The scatterplot analysis of first two principal components of both male and female populations led to the identification of two phenotypically distinct local populations. The result derived from the PCA analysis in the study was further confirmed by the cluster analysis based on Euclidian square distance, which demonstrated that, among the five populations, four showed closely related and remaining one was clearly distinct.The intermingling relationship was highest in Amarpur and Maharani regions in males and Jatanbari and Amarpur regions in females which may be attributed to the similar geographical positions and climatic conditions of the study areas. The finding of the present study indicated that the population differentiation which resulted from different multivariate analyses in females was higher than in males. In the present study, the size effect had been removed successfully by allometric transformation and the significant differences between the populations are due to body shape variation when tested using ANOVA. Most of the morphometric measurements with strong loading irrespective of sex are related with longitudinal body shape changes i,e. shape changes corresponding to the anterior-posterior body that reflect length changes.

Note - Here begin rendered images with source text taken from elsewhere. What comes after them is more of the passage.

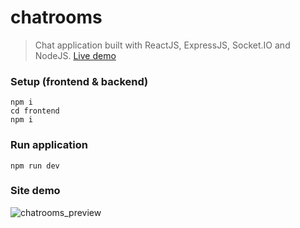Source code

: # chatrooms

> Chat application built with ReactJS, ExpressJS, Socket.IO and NodeJS.
> [Live demo](https://chatrooms-socket-io.netlify.app/)


### Setup (frontend & backend)

```
npm i
cd frontend
npm i
```

### Run application

```
npm run dev
```

### Site demo
![chatrooms_preview](https://user-images.githubusercontent.com/31787554/131010250-60095d7c-f8af-4d26-8253-d65612c41930.png)

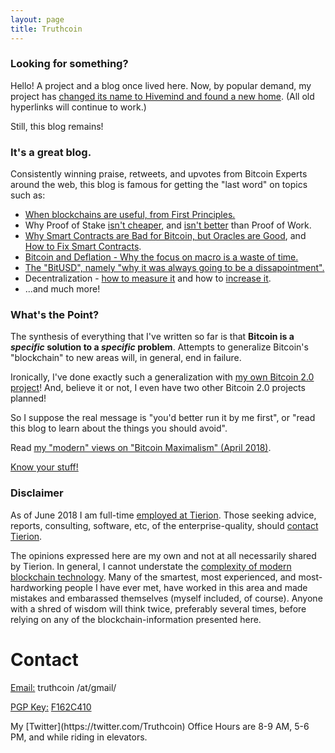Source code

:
 ```yaml
---
layout: page
title: Truthcoin
---
```


### Looking for something?

Hello! A project and a blog once lived here. Now, by popular demand, my project has [changed its name to Hivemind and found a new home](http://bitcoinhivemind.com/). (All old hyperlinks will continue to work.)

Still, this blog remains!

### It's a great blog.

Consistently winning praise, retweets, and upvotes from Bitcoin Experts around the web, this blog is famous for getting the "last word" on topics such as:

* [When blockchains are useful, from First Principles.](http://www.truthcoin.info/blog/limits-of-blockchain/)
* Why Proof of Stake [isn't cheaper](http://www.truthcoin.info/blog/pow-cheapest), and [isn't better](http://www.truthcoin.info/blog/pow-and-mining) than Proof of Work.
* [Why Smart Contracts are Bad for Bitcoin, but Oracles are Good](http://www.truthcoin.info/blog/contracts-oracles-sidechains), and [How to Fix Smart Contracts](http://www.truthcoin.info/blog/wise-contracts/).
* [Bitcoin and Deflation - Why the focus on macro is a waste of time.](http://www.truthcoin.info/blog/deflation-the-last-word)
* [The "BitUSD", namely "why it was always going to be a dissapointment".](http://www.truthcoin.info/blog/bitusd)
* Decentralization - [how to measure it](http://www.truthcoin.info/blog/measuring-decentralization) and how to [increase it](http://www.truthcoin.info/blog/active-decentralization).
* ...and much more!

### What's the Point?

The synthesis of everything that I've written so far is that <b>Bitcoin is a *specific* solution to a *specific* problem</b>. Attempts to generalize Bitcoin's "blockchain" to new areas will, in general, end in failure.

Ironically, I've done exactly such a generalization with [my own Bitcoin 2.0 project](http://bitcoinhivemind.com/)! And, believe it or not, I even have two other Bitcoin 2.0 projects planned!

So I suppose the real message is "you'd better run it by me first", or "read this blog to learn about the things you should avoid".

Read [my "modern" views on "Bitcoin Maximalism" (April 2018)](http://www.truthcoin.info/blog/bitcoin-post-maximalism/).

[Know your stuff!](http://forum.truthcoin.info/index.php/topic,243.0.html)

### Disclaimer

As of June 2018 I am full-time [employed at Tierion](https://tierion.com/). Those seeking advice, reports, consulting, software, etc, of the enterprise-quality, should [contact Tierion](https://tierion.com/contact).

The opinions expressed here are my own and not at all necessarily shared by Tierion. In general, I cannot understate the [complexity of modern blockchain technology](https://download.wpsoftware.net/bitcoin/alts.pdf). Many of the smartest, most experienced, and most-hardworking people I have ever met, have worked in this area and made mistakes and embarassed themselves (myself included, of course). Anyone with a shred of wisdom will think twice, preferably several times, before relying on any of the blockchain-information presented here.



# Contact

<p><u>Email:</u> truthcoin /at/gmail/</p>
<p><u>PGP Key:</u> <a href="https://pgp.mit.edu/pks/lookup?op=get&search=0xAA4B3330F162C410">F162C410</a></p>
<p>My [Twitter](https://twitter.com/Truthcoin) Office Hours are 8-9 AM, 5-6 PM, and while riding in elevators.</p>


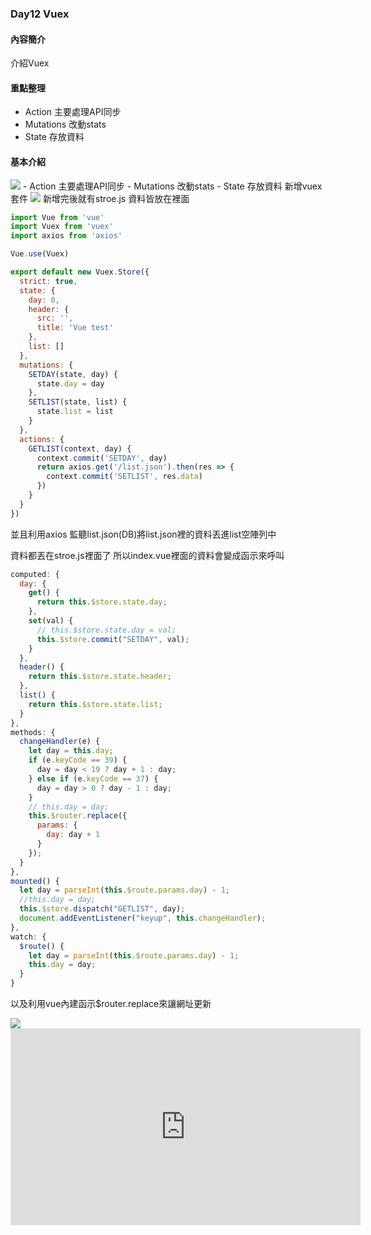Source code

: ### Day12 Vuex

#### 內容簡介
介紹Vuex

#### 重點整理
- Action 主要處理API同步
- Mutations 改動stats
- State 存放資料

#### 基本介紹
<img src="https://i.imgur.com/z6jlR79.png">
- Action 主要處理API同步
- Mutations 改動stats
- State 存放資料
新增vuex套件
<img src="https://i.imgur.com/veUb3ZN.png">
新增完後就有stroe.js 資料皆放在裡面

```javascript
import Vue from 'vue'
import Vuex from 'vuex'
import axios from 'axios'

Vue.use(Vuex)

export default new Vuex.Store({
  strict: true,
  state: {
    day: 0,
    header: {
      src: '',
      title: 'Vue test'
    },
    list: []
  },
  mutations: {
    SETDAY(state, day) {
      state.day = day
    },
    SETLIST(state, list) {
      state.list = list
    }
  },
  actions: {
    GETLIST(context, day) {
      context.commit('SETDAY', day)
      return axios.get('/list.json').then(res => {
        context.commit('SETLIST', res.data)
      })
    }
  }
})
```
並且利用axios 監聽list.json(DB)將list.json裡的資料丟進list空陣列中

資料都丟在stroe.js裡面了 所以index.vue裡面的資料會變成函示來呼叫
```javascript
computed: {
  day: {
    get() {
      return this.$store.state.day;
    },
    set(val) {
      // this.$store.state.day = val;
      this.$store.commit("SETDAY", val);
    }
  },
  header() {
    return this.$store.state.header;
  },
  list() {
    return this.$store.state.list;
  }
},
methods: {
  changeHandler(e) {
    let day = this.day;
    if (e.keyCode == 39) {
      day = day < 19 ? day + 1 : day;
    } else if (e.keyCode == 37) {
      day = day > 0 ? day - 1 : day;
    }
    // this.day = day;
    this.$router.replace({
      params: {
        day: day + 1
      }
    });
  }
},
mounted() {
  let day = parseInt(this.$route.params.day) - 1;
  //this.day = day;
  this.$store.dispatch("GETLIST", day);
  document.addEventListener("keyup", this.changeHandler);
},
watch: {
  $route() {
    let day = parseInt(this.$route.params.day) - 1;
    this.day = day;
  }
}
```
以及利用vue內建函示$router.replace來讓網址更新

<img src="https://i.imgur.com/T1p0i6z.png">

<center>
<iframe width="560" height="315" src="https://www.youtube.com/embed/FSTXQfKzy7s" frameborder="0" allow="accelerometer; autoplay; encrypted-media; gyroscope; picture-in-picture" allowfullscreen></iframe>
</center>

Our results are similar to those of
Hamed and Hosein (2013);
Mohaddasi et al. (2013);
Vatandoust et al., (2015); Hanif et al. (2019);
Muslimin et al. (2020). Understanding the origin of morphological differences between populations of
S.seenghala is challenging because of fish morphology is a complex phenotype that is determined by genetics and environmental factors and the interaction between them. The different sampling stations are geographically isolated and might be environmental and water quality fluctuations in different sampling stations. This is why the dendrogram formed two clusters (Fig 7). The similar result has reported by
Mahfuj et al. (2017) and
Ethin et al. (2019).
Truss network measurements are a series of distances calculated between landmarks that form a regular pattern of connected quadrilaterals or cells across the body form that enhance discrimination between group, based on a systematic detection of body shape differences (
Strauss and Bookstein, 1982;
Rawat et al., 2017). This type of morphometric analysis has not yet explored in
S.seenghala, in spite of its potential to facilitate interpretation of morphological variation through multivariate analysis, such as PCA. In our case, the truss-based system showed a high performance to distinguish
S.seenghala populations based on morphological data and also to determine the specific body shape characters that contributed to such variations.